# General Business Category > Accounting Forum > [Question] Partnership Accounting in Pastel

## Mark Atkinson

Hi, this one is for the Pastel/TurboCASH gurus.

Basically our business is a partnership and we all know that partnerships have different accounting treatments compared to companies and sole props.  I'm struggling with grasping how to account for a partnership in Pastel/TurboCASH. (I'm trying to decide which system is best for me at the moment.)

The main thing I'm baffled about is the year end procedures. I think I understand them on paper:

1. Net Profit/Loss get's closed off to the Appropriation account.
2. A salary account for each partner is created at year end. The salaries are debited in the appropriation account, as well as the interest on capital. 
3. The remaining balance in the appropriation account is appropriated between the respective partners and credited (assuming a profit was made) to their current accounts. (Represents their share in the profits of the business). 

Now the problem comes in with the year end procedures in each of these programs. I just can't fathom how to make them work for a partnership. They both seem to do regular year ends where profits are closed off to Retained Earnings etc. 

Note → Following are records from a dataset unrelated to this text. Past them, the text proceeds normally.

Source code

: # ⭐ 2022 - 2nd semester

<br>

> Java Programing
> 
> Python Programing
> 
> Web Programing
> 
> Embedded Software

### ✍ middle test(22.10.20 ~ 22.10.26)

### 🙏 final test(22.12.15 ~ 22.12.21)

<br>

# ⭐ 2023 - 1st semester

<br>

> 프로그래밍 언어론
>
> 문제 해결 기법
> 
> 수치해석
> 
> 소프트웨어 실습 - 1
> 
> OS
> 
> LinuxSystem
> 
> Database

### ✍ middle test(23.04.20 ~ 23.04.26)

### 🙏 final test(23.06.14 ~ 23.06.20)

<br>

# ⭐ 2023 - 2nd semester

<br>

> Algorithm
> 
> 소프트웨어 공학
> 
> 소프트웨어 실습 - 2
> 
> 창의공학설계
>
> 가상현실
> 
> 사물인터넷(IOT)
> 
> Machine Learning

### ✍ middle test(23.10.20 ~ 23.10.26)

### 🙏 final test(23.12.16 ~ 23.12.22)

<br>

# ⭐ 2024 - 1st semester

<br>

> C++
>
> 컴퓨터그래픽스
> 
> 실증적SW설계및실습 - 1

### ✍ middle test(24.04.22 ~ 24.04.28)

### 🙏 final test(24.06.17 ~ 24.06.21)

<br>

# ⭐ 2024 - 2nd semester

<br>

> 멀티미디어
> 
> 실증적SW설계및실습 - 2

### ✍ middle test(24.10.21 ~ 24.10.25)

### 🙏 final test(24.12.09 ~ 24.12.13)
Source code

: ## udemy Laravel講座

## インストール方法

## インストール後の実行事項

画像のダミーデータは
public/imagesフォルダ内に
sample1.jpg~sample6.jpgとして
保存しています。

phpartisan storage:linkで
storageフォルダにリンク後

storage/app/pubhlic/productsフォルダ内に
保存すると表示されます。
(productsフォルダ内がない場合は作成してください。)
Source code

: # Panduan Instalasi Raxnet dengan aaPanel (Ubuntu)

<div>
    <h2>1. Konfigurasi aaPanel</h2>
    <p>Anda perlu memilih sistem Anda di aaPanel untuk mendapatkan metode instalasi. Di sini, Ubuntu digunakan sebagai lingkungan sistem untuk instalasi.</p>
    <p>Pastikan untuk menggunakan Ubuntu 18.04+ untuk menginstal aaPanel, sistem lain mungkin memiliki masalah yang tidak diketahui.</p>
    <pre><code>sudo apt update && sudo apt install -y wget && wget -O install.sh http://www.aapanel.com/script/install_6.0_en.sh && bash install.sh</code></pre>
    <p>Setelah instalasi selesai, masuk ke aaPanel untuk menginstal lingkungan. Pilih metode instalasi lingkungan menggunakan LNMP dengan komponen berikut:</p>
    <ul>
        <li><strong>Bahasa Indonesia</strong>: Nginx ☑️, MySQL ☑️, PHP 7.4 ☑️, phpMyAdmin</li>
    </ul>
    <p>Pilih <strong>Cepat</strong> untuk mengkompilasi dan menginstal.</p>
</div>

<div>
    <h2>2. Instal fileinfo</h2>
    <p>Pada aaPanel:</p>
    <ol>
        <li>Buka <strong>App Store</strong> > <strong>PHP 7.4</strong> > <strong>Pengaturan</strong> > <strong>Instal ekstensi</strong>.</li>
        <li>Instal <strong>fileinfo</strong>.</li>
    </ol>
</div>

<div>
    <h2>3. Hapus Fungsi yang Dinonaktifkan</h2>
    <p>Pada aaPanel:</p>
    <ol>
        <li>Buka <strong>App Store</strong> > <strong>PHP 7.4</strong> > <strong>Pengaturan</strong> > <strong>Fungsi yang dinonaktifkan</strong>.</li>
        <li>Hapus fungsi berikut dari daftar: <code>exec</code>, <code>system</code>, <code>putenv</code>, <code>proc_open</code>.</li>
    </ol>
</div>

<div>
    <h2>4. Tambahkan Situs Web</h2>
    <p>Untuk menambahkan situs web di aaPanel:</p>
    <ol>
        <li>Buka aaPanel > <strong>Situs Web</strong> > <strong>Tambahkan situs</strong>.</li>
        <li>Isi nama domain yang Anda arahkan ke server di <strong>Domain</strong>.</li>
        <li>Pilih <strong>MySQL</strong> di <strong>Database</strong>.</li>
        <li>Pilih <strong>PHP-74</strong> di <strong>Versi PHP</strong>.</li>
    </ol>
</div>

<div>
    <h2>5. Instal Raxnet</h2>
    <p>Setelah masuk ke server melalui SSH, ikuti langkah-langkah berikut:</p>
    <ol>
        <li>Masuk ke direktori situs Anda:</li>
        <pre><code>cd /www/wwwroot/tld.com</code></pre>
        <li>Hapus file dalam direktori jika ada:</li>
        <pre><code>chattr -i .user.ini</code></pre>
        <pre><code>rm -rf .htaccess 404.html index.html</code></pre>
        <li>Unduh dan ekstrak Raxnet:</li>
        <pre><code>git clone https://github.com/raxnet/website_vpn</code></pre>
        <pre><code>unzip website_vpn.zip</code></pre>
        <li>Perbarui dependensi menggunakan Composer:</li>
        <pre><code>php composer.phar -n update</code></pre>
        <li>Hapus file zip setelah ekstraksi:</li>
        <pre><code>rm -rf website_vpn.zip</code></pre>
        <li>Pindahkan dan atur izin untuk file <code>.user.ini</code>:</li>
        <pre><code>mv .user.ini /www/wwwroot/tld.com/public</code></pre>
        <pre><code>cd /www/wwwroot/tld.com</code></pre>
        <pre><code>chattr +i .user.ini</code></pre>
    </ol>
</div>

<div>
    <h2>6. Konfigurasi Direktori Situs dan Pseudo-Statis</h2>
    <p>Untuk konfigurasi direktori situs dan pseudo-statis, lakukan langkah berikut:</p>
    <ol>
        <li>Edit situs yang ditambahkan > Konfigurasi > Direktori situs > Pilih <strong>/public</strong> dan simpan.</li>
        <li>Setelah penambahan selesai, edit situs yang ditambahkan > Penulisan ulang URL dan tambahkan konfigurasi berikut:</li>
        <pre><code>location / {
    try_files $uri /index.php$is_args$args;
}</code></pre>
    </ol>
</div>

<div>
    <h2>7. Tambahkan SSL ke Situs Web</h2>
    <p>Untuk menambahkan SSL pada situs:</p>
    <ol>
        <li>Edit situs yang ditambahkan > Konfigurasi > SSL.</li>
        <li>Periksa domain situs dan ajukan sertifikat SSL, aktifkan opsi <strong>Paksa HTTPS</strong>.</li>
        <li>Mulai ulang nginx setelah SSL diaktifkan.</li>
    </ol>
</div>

Can anybody explain to me how I might go about accounting correctly for the partnership in one/both of these accounting packages? It's been a couple years since I studied partnership accounting so I am definitely a bit rusty.  :Confused:

----------


## Neville Bailey

Hi Mark,

It's also a long time since I looked at partnership accounting, and that was in the days of manual accounting!  :Big Grin: 

I suggest the following:

Rename the 5100/000 - Share Capital account to Capital AccountCreate a separate sub-account for each partner under the Capital AccountRename the 4850/000 - Dividends Declared/Paid account to Appropriation AccountPrior to running the year-end, process a general journal, debiting the Appropriation Account with the net profit and crediting the partners' Capital sub-accounts with their respective profit splitsYour income statement will now reflect a zero profit/lossRun the year-end - each of the income and expenditure accounts, including the Appropriation Account, will be zero'd and the net amount (zero) will be allocated to 5200/000 - Retained Income.
Hope this helps.

----------

Mark Atkinson (07-Feb-11)

----------


## Mark Atkinson

Thanks Neville.

So basically, I need to do a "manual" year end where I zero all income and expense accounts to the created appropriation account? 

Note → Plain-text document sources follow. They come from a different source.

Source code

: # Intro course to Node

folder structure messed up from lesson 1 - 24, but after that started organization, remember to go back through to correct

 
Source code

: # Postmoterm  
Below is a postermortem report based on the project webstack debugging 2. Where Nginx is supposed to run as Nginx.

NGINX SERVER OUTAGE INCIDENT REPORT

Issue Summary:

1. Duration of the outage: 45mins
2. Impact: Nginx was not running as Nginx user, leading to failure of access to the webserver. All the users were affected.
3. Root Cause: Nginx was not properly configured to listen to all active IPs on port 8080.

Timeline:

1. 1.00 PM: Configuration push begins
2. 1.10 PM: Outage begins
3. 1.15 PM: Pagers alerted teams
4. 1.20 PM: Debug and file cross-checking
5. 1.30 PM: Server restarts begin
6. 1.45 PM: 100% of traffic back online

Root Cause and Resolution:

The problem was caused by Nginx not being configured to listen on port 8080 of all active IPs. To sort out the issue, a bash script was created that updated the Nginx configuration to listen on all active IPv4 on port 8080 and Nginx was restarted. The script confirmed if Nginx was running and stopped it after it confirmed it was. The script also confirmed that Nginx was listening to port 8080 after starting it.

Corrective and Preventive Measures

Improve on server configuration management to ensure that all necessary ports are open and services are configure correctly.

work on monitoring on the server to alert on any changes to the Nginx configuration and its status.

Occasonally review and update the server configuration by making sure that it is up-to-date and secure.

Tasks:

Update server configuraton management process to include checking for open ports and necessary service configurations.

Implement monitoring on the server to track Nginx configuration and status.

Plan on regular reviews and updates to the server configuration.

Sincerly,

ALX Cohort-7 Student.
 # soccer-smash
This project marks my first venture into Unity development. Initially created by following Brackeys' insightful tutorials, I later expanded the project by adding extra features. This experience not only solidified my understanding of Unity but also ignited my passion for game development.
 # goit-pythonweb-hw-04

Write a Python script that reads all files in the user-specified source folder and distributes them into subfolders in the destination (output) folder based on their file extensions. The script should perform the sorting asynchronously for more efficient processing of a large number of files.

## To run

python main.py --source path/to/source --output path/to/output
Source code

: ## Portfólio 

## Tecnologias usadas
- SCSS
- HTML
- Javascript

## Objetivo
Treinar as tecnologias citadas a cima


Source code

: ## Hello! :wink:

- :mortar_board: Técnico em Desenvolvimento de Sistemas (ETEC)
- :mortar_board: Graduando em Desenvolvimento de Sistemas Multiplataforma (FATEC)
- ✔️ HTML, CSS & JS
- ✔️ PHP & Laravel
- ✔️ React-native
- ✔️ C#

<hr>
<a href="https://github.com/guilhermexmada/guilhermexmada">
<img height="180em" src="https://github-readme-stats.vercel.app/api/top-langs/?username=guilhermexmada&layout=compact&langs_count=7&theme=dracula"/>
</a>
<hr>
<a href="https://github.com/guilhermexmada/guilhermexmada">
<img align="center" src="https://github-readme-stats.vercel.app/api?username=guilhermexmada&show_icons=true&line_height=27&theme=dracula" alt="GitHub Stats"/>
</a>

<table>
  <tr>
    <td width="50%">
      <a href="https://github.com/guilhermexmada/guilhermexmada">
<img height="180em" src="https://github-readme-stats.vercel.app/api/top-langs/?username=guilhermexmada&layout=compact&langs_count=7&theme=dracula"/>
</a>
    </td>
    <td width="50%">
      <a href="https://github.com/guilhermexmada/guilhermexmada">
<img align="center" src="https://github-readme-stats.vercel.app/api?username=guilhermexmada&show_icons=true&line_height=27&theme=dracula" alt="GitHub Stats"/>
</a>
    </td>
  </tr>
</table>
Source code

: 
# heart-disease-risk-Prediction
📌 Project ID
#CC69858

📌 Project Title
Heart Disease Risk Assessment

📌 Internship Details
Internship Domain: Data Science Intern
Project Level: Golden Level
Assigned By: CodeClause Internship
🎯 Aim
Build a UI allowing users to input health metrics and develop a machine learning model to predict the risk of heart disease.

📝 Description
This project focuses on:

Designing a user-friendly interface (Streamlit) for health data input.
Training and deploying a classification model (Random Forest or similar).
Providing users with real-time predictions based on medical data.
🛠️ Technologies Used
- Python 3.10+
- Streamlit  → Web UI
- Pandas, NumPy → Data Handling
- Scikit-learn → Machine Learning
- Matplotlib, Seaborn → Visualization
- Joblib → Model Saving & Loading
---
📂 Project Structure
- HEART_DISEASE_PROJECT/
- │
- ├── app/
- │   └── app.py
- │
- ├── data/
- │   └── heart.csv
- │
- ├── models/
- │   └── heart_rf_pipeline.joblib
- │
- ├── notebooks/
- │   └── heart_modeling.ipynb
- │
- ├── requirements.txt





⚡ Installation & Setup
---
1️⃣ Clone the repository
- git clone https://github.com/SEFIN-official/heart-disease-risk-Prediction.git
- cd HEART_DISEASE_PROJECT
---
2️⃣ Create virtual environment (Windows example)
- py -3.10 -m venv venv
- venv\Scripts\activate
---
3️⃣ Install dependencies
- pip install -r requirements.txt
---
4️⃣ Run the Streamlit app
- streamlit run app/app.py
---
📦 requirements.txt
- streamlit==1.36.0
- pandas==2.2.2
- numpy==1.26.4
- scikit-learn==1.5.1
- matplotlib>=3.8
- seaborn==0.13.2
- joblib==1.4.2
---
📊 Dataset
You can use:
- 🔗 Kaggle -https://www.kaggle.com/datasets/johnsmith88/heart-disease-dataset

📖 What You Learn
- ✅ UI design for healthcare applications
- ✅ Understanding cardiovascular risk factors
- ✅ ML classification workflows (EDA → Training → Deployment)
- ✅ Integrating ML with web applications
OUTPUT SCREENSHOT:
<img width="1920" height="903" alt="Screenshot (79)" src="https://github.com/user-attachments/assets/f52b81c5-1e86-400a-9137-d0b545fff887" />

Also, in partnership accounting partners have both capital accounts and current accounts. Everything goes through the current accounts (drawings included) and only capital contributions go through the capital account. Would this impact your suggestion at all? Can I just create extra current accounts?

The only problem I see is that the income statement will reflect a zero profit/loss. I need the financial statements to show accurate figures at year end. I suppose I could just take the pre-year end income statement?

How would I tackle the issue of Salaries to partners? Basically when partners take salaries throughout the year, it is debited from their current accounts as Drawings. At year end their salaries are actually processed and are credited to their current accounts. The problem lies in the fact that the partners' salary accounts are theoretically only created at year end. 

Partnership accounting is such a mission!  :Confused:

----------


## Neville Bailey

> So basically, I need to do a "manual" year end where I zero all income and expense accounts to the created appropriation account?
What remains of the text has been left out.